In 2011, Anderson and Moesta founded their own publishing imprint, WordFire Press, to reissue some of their out-of-print books in paperback and/or e-book formats. They have subsequently published and reprinted works in various genres, including several out-of-print or previously unpublished novels by Frank Herbert.

In 2013, WordFire acquired the reprint rights to the works of Allen Drury, including his 1959 Pulitzer Prize-winning political novel Advise and Consent. That novel, out of print for nearly 15 years, ranked #27 on the 2013 BookFinder.com list of the Top 100 Most Searched for Out of Print Books before WordFire reissued it in February 2014. The company also reprinted Advise and Consents five sequels — A Shade of Difference (1962), Capable of Honor (1966), Preserve and Protect (1968), Come Nineveh, Come Tyre (1973), and The Promise of Joy (1975) — as well as Drury's later novels Mark Coffin, U.S.S. (1979) and Decision (1983).

WordFire released four previously unpublished novels by Frank Herbert, who died in 1986: High-Opp (2012), Angels' Fall (2013), A Game of Authors (2013), and A Thorn in the Bush (2014). Anderson announced these in his blog. WordFire also reissued several of Herbert's unavailable titles: Destination: Void (1966), The Heaven Makers (1968), Soul Catcher (1972), The Godmakers (1972), and Direct Descent (1980) — as well as Man of Two Worlds (1986), an out-of-print novel cowritten by Herbert and his son Brian.
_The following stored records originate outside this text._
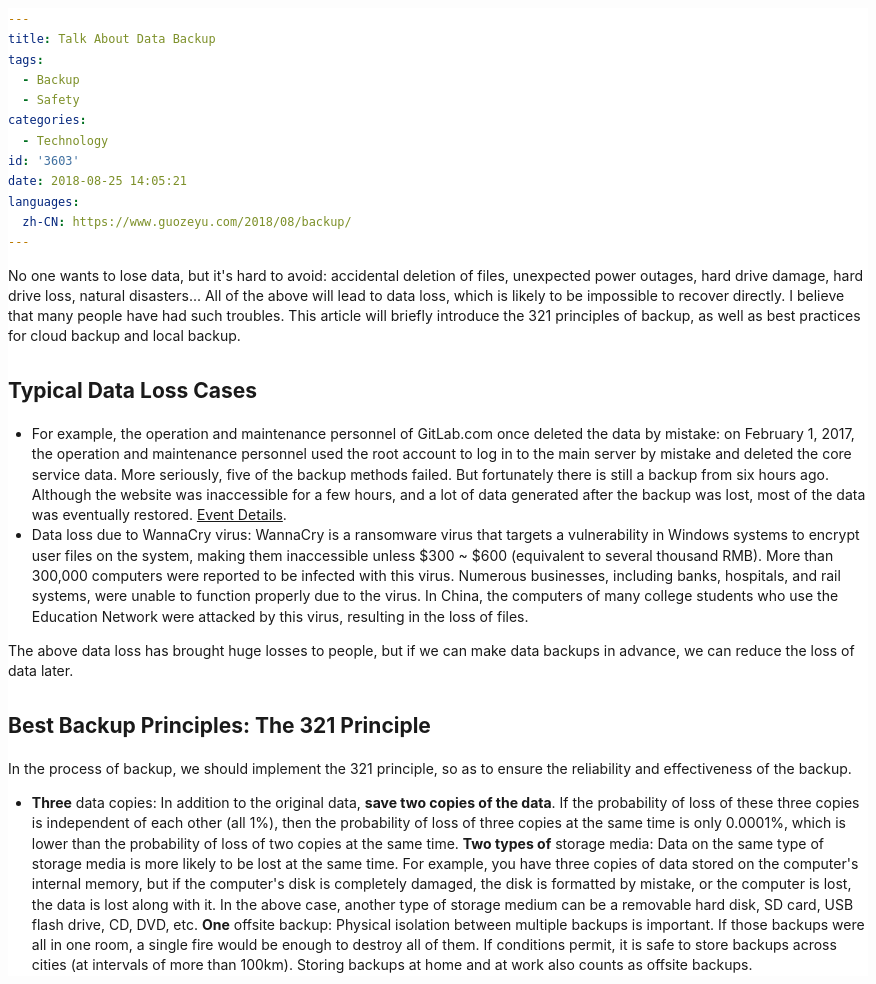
 ```yaml
---
title: Talk About Data Backup
tags:
  - Backup
  - Safety
categories:
  - Technology
id: '3603'
date: 2018-08-25 14:05:21
languages:
  zh-CN: https://www.guozeyu.com/2018/08/backup/
---
```


No one wants to lose data, but it's hard to avoid: accidental deletion of files, unexpected power outages, hard drive damage, hard drive loss, natural disasters... All of the above will lead to data loss, which is likely to be impossible to recover directly. I believe that many people have had such troubles. This article will briefly introduce the 321 principles of backup, as well as best practices for cloud backup and local backup.


## Typical Data Loss Cases

* For example, the operation and maintenance personnel of GitLab.com once deleted the data by mistake: on February 1, 2017, the operation and maintenance personnel used the root account to log in to the main server by mistake and deleted the core service data. More seriously, five of the backup methods failed. But fortunately there is still a backup from six hours ago. Although the website was inaccessible for a few hours, and a lot of data generated after the backup was lost, most of the data was eventually restored. [Event Details]( https://about.gitlab.com/2017/02/01/gitlab-dot-com-database-incident/).
* Data loss due to WannaCry virus: WannaCry is a ransomware virus that targets a vulnerability in Windows systems to encrypt user files on the system, making them inaccessible unless $300 ~ $600 (equivalent to several thousand RMB). More than 300,000 computers were reported to be infected with this virus. Numerous businesses, including banks, hospitals, and rail systems, were unable to function properly due to the virus. In China, the computers of many college students who use the Education Network were attacked by this virus, resulting in the loss of files.

The above data loss has brought huge losses to people, but if we can make data backups in advance, we can reduce the loss of data later.

## Best Backup Principles: The 321 Principle

In the process of backup, we should implement the 321 principle, so as to ensure the reliability and effectiveness of the backup.

* **Three** data copies: In addition to the original data, **save two copies of the data**. If the probability of loss of these three copies is independent of each other (all 1%), then the probability of loss of three copies at the same time is only 0.0001%, which is lower than the probability of loss of two copies at the same time.
**Two types of** storage media: Data on the same type of storage media is more likely to be lost at the same time. For example, you have three copies of data stored on the computer's internal memory, but if the computer's disk is completely damaged, the disk is formatted by mistake, or the computer is lost, the data is lost along with it. In the above case, another type of storage medium can be a removable hard disk, SD card, USB flash drive, CD, DVD, etc.
**One** offsite backup: Physical isolation between multiple backups is important. If those backups were all in one room, a single fire would be enough to destroy all of them. If conditions permit, it is safe to store backups across cities (at intervals of more than 100km). Storing backups at home and at work also counts as offsite backups.
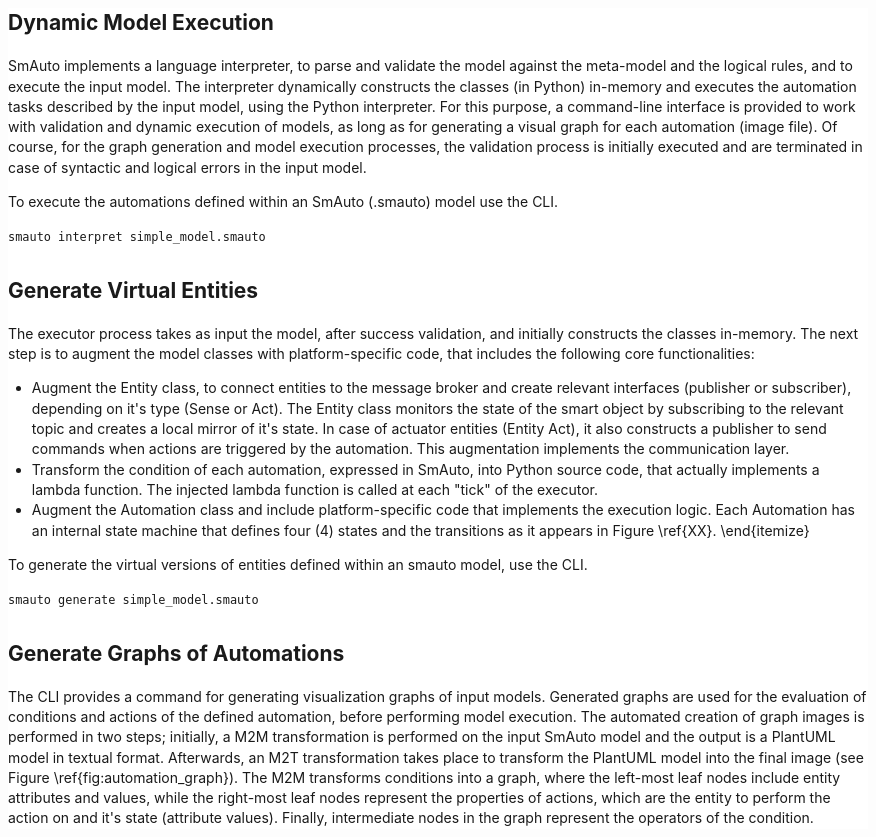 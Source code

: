## Dynamic Model Execution


SmAuto implements a language interpreter, to parse and validate the model against the meta-model and the logical rules, and to execute the input model. The interpreter dynamically constructs the classes (in Python) in-memory and executes the automation tasks described by the input model, using the Python interpreter. For this purpose, a command-line interface is provided to work with validation and dynamic execution of models, as long as for generating a visual graph for each automation (image file). Of course, for the graph generation and model execution processes, the validation process is initially executed and are terminated in case of syntactic and logical errors in the input model.

To execute the automations defined within an SmAuto (.smauto) model use the CLI.

```bash
smauto interpret simple_model.smauto
```

## Generate Virtual Entities

The executor process takes as input the model, after success validation, and initially constructs the classes in-memory. The next step is to augment the model classes with platform-specific code, that includes the following core functionalities:

- Augment the Entity class, to connect entities to the message broker and create relevant interfaces (publisher or subscriber), depending on it's type (Sense or Act). The Entity class monitors the state of the smart object by subscribing to the relevant topic and creates a local mirror of it's state. In case of actuator entities (Entity Act), it also constructs a publisher to send commands when actions are triggered by the automation. This augmentation implements the communication layer.
- Transform the condition of each automation, expressed in SmAuto, into Python source code, that actually implements a lambda function. The injected lambda function is called at each "tick" of the executor.
- Augment the Automation class and include platform-specific code that implements the execution logic. Each Automation has an internal state machine that defines four (4) states and the transitions as it appears in Figure \ref{XX}.
\end{itemize}

To generate the virtual versions of entities defined within an smauto model, use the CLI.

```bash
smauto generate simple_model.smauto
```

## Generate Graphs of Automations

The CLI provides a command for generating visualization graphs of input models. Generated graphs are used for the evaluation of conditions and actions of the defined automation, before performing model execution. The automated creation of graph images is performed in two steps; initially, a M2M transformation is performed on the input SmAuto model and the output is a PlantUML model in textual format. Afterwards, an M2T transformation takes place to transform the PlantUML model into the final image (see Figure \ref{fig:automation_graph}). The M2M transforms conditions into a graph, where the left-most leaf nodes include entity attributes and values, while the right-most leaf nodes represent the properties of actions, which are the entity to perform the action on and it's state (attribute values). Finally, intermediate nodes in the graph represent the operators of the condition.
WordFire also possesses non-US/Canadian e-book rights to some of Anderson's own collaborations with Brian Herbert, the Prelude to Dune trilogy (1999–2001), as well as Anderson's Dan Shamble, Zombie P.I. series of novels.
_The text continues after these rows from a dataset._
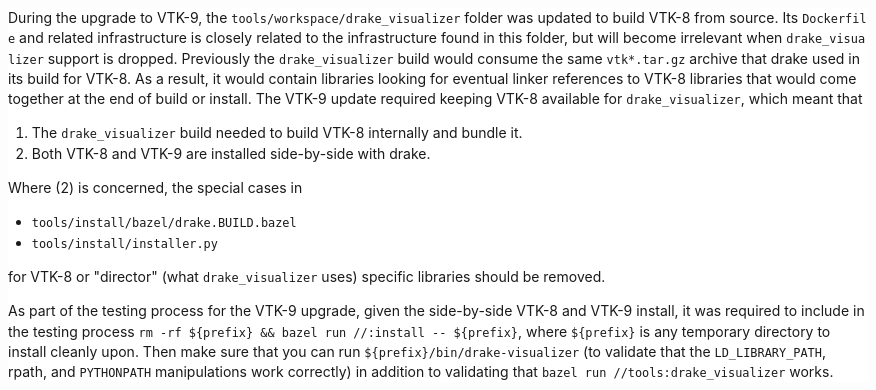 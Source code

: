 During the upgrade to VTK-9, the `tools/workspace/drake_visualizer` folder was
updated to build VTK-8 from source.  Its `Dockerfile` and related infrastructure
is closely related to the infrastructure found in this folder, but will become
irrelevant when `drake_visualizer` support is dropped.  Previously the
`drake_visualizer` build would consume the same `vtk*.tar.gz` archive that drake
used in its build for VTK-8.  As a result, it would contain libraries looking
for eventual linker references to VTK-8 libraries that would come together at
the end of build or install.  The VTK-9 update required keeping VTK-8 available
for `drake_visualizer`, which meant that

1. The `drake_visualizer` build needed to build VTK-8 internally and bundle it.
2. Both VTK-8 and VTK-9 are installed side-by-side with drake.

Where (2) is concerned, the special cases in

- `tools/install/bazel/drake.BUILD.bazel`
- `tools/install/installer.py`

for VTK-8 or "director" (what `drake_visualizer` uses) specific libraries should
be removed.

As part of the testing process for the VTK-9 upgrade, given the side-by-side
VTK-8 and VTK-9 install, it was required to include in the testing process
`rm -rf ${prefix} && bazel run //:install -- ${prefix}`, where `${prefix}` is
any temporary directory to install cleanly upon.  Then make sure that you can
run `${prefix}/bin/drake-visualizer` (to validate that the `LD_LIBRARY_PATH`,
rpath, and `PYTHONPATH` manipulations work correctly) in addition to validating
that `bazel run //tools:drake_visualizer` works.
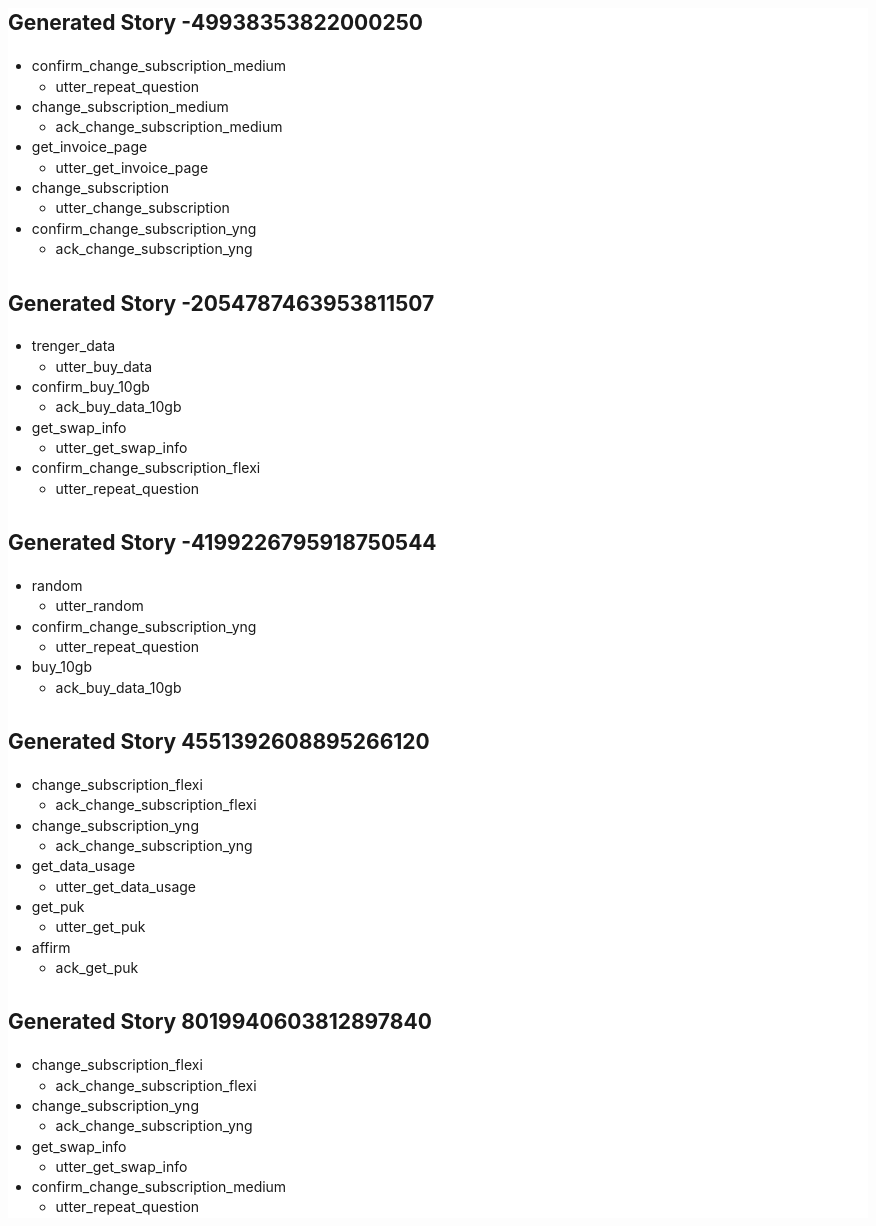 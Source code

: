 ## Generated Story -49938353822000250
* confirm_change_subscription_medium
    - utter_repeat_question
* change_subscription_medium
    - ack_change_subscription_medium
* get_invoice_page
    - utter_get_invoice_page
* change_subscription
    - utter_change_subscription
* confirm_change_subscription_yng
    - ack_change_subscription_yng

## Generated Story -2054787463953811507
* trenger_data
    - utter_buy_data
* confirm_buy_10gb
    - ack_buy_data_10gb
* get_swap_info
    - utter_get_swap_info
* confirm_change_subscription_flexi
    - utter_repeat_question

## Generated Story -4199226795918750544
* random
    - utter_random
* confirm_change_subscription_yng
    - utter_repeat_question
* buy_10gb
    - ack_buy_data_10gb

## Generated Story 4551392608895266120
* change_subscription_flexi
    - ack_change_subscription_flexi
* change_subscription_yng
    - ack_change_subscription_yng
* get_data_usage
    - utter_get_data_usage
* get_puk
    - utter_get_puk
* affirm
    - ack_get_puk

## Generated Story 8019940603812897840
* change_subscription_flexi
    - ack_change_subscription_flexi
* change_subscription_yng
    - ack_change_subscription_yng
* get_swap_info
    - utter_get_swap_info
* confirm_change_subscription_medium
    - utter_repeat_question
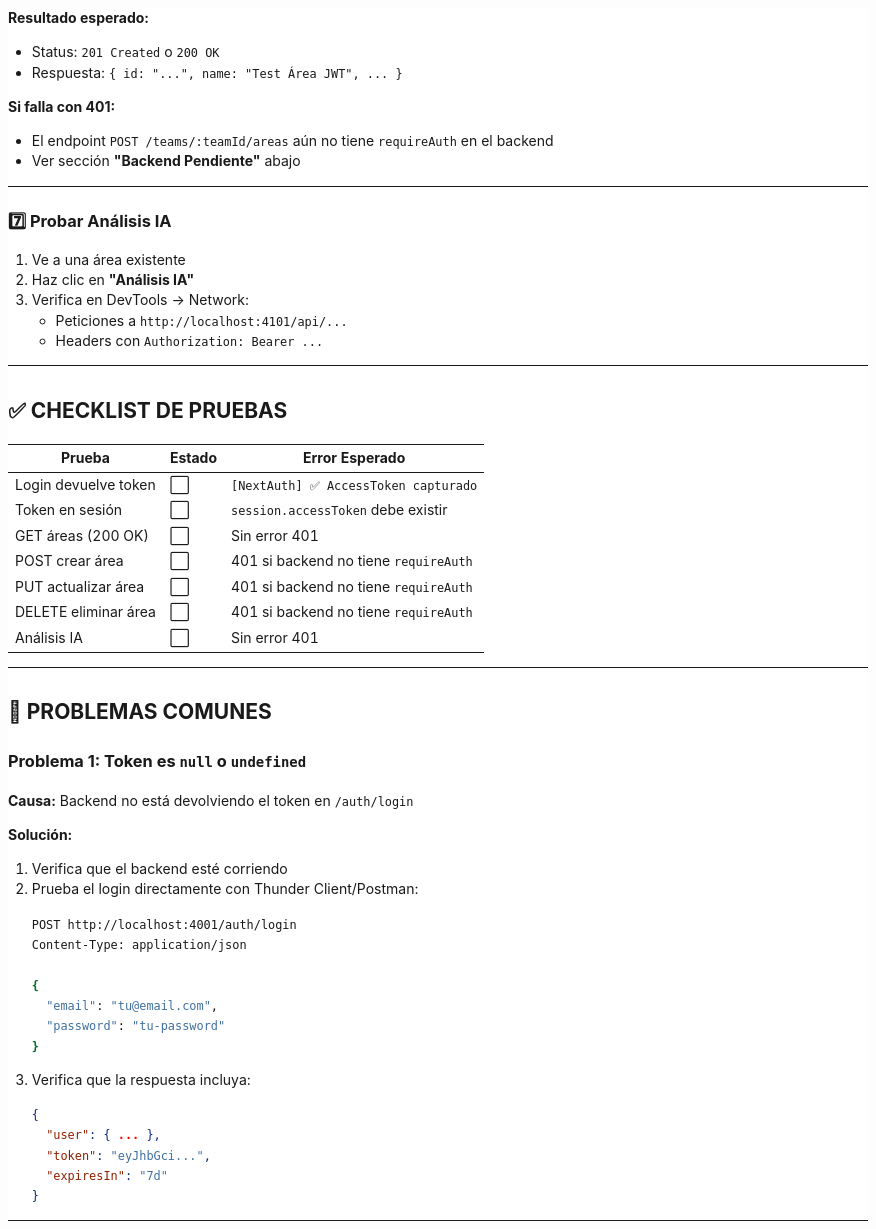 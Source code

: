 **Resultado esperado:**
- Status: `201 Created` o `200 OK`
- Respuesta: `{ id: "...", name: "Test Área JWT", ... }`

**Si falla con 401:**
- El endpoint `POST /teams/:teamId/areas` aún no tiene `requireAuth` en el backend
- Ver sección **"Backend Pendiente"** abajo

---

### 7️⃣ Probar Análisis IA

1. Ve a una área existente
2. Haz clic en **"Análisis IA"**
3. Verifica en DevTools → Network:
   - Peticiones a `http://localhost:4101/api/...`
   - Headers con `Authorization: Bearer ...`

---

## ✅ CHECKLIST DE PRUEBAS

| Prueba | Estado | Error Esperado |
|--------|--------|----------------|
| Login devuelve token | ⬜ | `[NextAuth] ✅ AccessToken capturado` |
| Token en sesión | ⬜ | `session.accessToken` debe existir |
| GET áreas (200 OK) | ⬜ | Sin error 401 |
| POST crear área | ⬜ | 401 si backend no tiene `requireAuth` |
| PUT actualizar área | ⬜ | 401 si backend no tiene `requireAuth` |
| DELETE eliminar área | ⬜ | 401 si backend no tiene `requireAuth` |
| Análisis IA | ⬜ | Sin error 401 |

---

## 🐛 PROBLEMAS COMUNES

### Problema 1: Token es `null` o `undefined`

**Causa:** Backend no está devolviendo el token en `/auth/login`

**Solución:**
1. Verifica que el backend esté corriendo
2. Prueba el login directamente con Thunder Client/Postman:
   ```bash
   POST http://localhost:4001/auth/login
   Content-Type: application/json

   {
     "email": "tu@email.com",
     "password": "tu-password"
   }
   ```
3. Verifica que la respuesta incluya:
   ```json
   {
     "user": { ... },
     "token": "eyJhbGci...",
     "expiresIn": "7d"
   }
   ```

---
==Awards, records and nominations==
- Resurrection, Inc. (1988): Nominated for Bram Stoker Award for Best First Novel
- Assemblers of Infinity with Doug Beason (1993): Nebula and Locus Award nominee
- Blindfold (1995): Preliminary Nebula Award nominee (1996)
- Ground Zero (1995): No. 1 on The Sunday Times best seller list and voted "Best Science Fiction Novel of 1995" by readers of SFX
- Ruins (1996): New York Times Best Seller list (first The X-Files novel to make the list) and voted the "Best Science Fiction Novel of 1996"
- Young Jedi Knights series (1995–98): New York Times Best Sellers, winner of 1999 Golden Duck Award (middle grades) for excellence in science fiction
- Guinness World Record for "Largest Single Author Signing" (previously set by General Colin Powell and Howard Stern)
- The Dark Between the Stars (2014): Nominated for a Hugo Award for Best Novel.

==Works==

Anderson has published over 120 books, over 50 of which have been on US and international bestseller lists, and he has more than 23 million books in print worldwide.